_Stored data entries_

* * * *

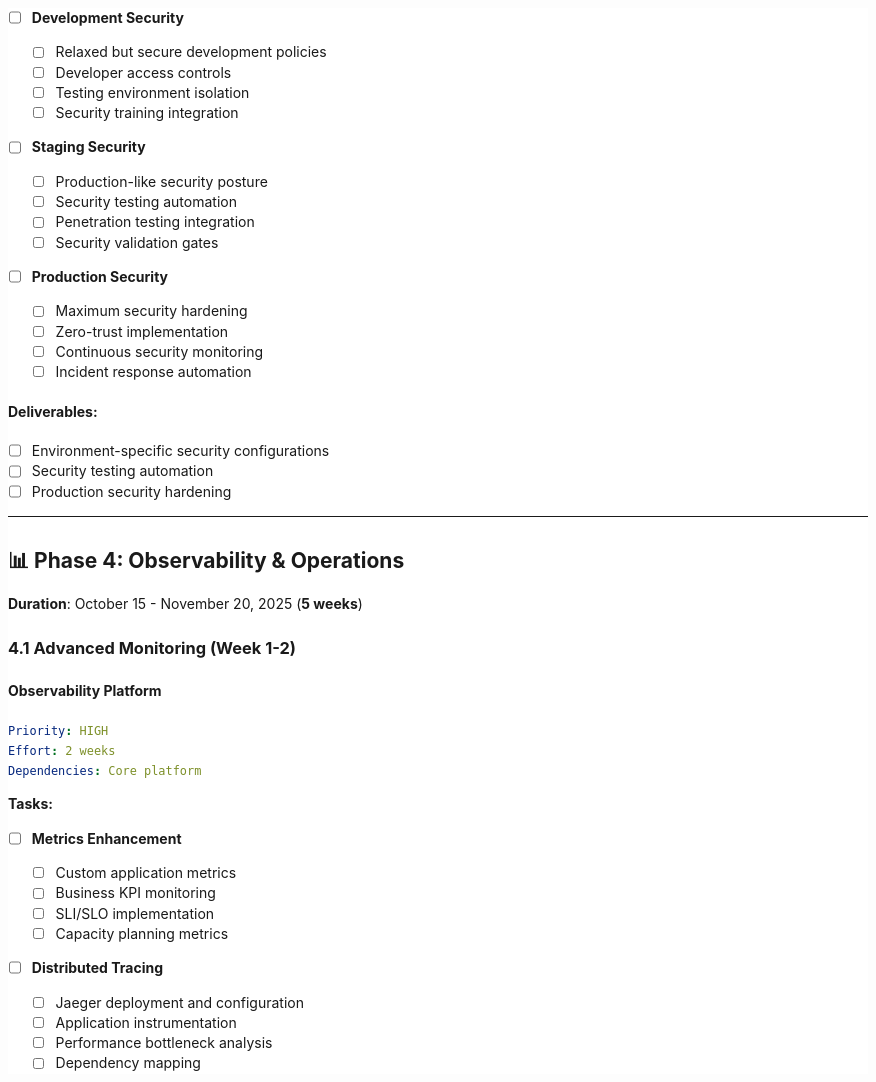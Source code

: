 - [ ] **Development Security**

  - [ ] Relaxed but secure development policies
  - [ ] Developer access controls
  - [ ] Testing environment isolation
  - [ ] Security training integration

- [ ] **Staging Security**

  - [ ] Production-like security posture
  - [ ] Security testing automation
  - [ ] Penetration testing integration
  - [ ] Security validation gates

- [ ] **Production Security**
  - [ ] Maximum security hardening
  - [ ] Zero-trust implementation
  - [ ] Continuous security monitoring
  - [ ] Incident response automation

#### Deliverables:

- [ ] Environment-specific security configurations
- [ ] Security testing automation
- [ ] Production security hardening

---

## 📊 Phase 4: Observability & Operations

**Duration**: October 15 - November 20, 2025 (**5 weeks**)

### 4.1 Advanced Monitoring (Week 1-2)

#### Observability Platform

```yaml
Priority: HIGH
Effort: 2 weeks
Dependencies: Core platform
```

**Tasks:**

- [ ] **Metrics Enhancement**

  - [ ] Custom application metrics
  - [ ] Business KPI monitoring
  - [ ] SLI/SLO implementation
  - [ ] Capacity planning metrics

- [ ] **Distributed Tracing**

  - [ ] Jaeger deployment and configuration
  - [ ] Application instrumentation
  - [ ] Performance bottleneck analysis
  - [ ] Dependency mapping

* * * *

_Task brief_
The answer must be the line containing "- [ ] Application instrumentation" and every line after it to the end of the data, exactly as written.

_Response_
  - [ ] Application instrumentation
  - [ ] Performance bottleneck analysis
  - [ ] Dependency mapping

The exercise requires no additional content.